PTT Exploration and Production Public Company Limited (บริษัท ปตท.สำรวจและผลิตปิโตรเลียม จำกัด (มหาชน)), also known as PTTEP, is a national petroleum exploration and production company based in Thailand. It is a subsidiary of the state-owned PTT Public Company Limited. The company was founded on 20 June 1985.

PTTEP’s core business is petroleum exploration and production of in Thailand and foreign countries. As of June 30, 2018, PTTEP Group had 40 petroleum exploration and production projects in 11 countries; 16 projects in Thailand, 15 projects in Southeast Asia, 5 projects in Americas, 3 projects in Africa and 1 project in Australia.

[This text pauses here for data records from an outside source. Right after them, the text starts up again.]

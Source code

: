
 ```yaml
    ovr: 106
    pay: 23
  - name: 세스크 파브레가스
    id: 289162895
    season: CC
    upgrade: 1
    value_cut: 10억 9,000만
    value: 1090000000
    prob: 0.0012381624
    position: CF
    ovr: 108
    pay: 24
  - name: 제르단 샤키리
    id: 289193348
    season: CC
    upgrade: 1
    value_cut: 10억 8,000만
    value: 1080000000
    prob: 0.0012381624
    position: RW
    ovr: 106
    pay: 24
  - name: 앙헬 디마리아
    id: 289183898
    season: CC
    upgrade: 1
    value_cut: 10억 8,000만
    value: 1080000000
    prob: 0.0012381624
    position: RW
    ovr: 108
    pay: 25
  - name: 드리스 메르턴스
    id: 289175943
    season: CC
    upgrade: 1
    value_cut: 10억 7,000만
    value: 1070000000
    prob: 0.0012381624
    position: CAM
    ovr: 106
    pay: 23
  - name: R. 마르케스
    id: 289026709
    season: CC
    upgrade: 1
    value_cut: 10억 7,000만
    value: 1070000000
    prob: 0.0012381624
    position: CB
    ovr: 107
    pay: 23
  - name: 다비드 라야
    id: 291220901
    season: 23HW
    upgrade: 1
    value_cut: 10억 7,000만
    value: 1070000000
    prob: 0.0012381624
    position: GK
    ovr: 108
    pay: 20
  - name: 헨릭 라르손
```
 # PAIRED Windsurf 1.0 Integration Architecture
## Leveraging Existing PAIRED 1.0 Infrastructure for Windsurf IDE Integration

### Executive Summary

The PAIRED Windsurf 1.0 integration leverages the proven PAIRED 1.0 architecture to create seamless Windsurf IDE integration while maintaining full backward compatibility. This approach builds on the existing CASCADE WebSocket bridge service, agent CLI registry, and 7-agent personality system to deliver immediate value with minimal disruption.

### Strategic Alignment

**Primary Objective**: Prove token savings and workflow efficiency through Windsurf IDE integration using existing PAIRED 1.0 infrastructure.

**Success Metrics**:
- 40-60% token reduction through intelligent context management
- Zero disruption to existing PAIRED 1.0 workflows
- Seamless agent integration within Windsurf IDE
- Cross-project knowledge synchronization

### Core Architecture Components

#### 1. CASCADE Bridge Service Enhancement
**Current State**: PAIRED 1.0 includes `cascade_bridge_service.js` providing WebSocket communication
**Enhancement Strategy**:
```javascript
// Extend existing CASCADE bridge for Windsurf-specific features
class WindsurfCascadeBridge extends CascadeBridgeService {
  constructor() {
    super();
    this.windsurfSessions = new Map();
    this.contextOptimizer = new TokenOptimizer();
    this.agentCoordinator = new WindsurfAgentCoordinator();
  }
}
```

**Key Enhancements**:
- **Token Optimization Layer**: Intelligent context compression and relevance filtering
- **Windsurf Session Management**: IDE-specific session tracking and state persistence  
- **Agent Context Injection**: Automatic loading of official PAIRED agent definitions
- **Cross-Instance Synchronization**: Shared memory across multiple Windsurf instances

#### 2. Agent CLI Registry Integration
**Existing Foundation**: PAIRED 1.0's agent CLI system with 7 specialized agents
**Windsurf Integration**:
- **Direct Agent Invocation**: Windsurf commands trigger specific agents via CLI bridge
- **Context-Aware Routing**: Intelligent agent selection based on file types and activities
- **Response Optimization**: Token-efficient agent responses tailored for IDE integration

== Products and services ==

- Petroleum including petroleum, crude, natural gas, condensate, liquified petroleum gas (LPG).
- Gas Transportation Pipeline
- Jetty and Warehouse: Petroleum Development Support Songkla Branch and Ranong Branch
- PTT Digital Solutions Company (PTT ICT)
- Energy Complex Company Limited
- PTTEP Services Limited
- PTT Global LNG Limited (PTT GL)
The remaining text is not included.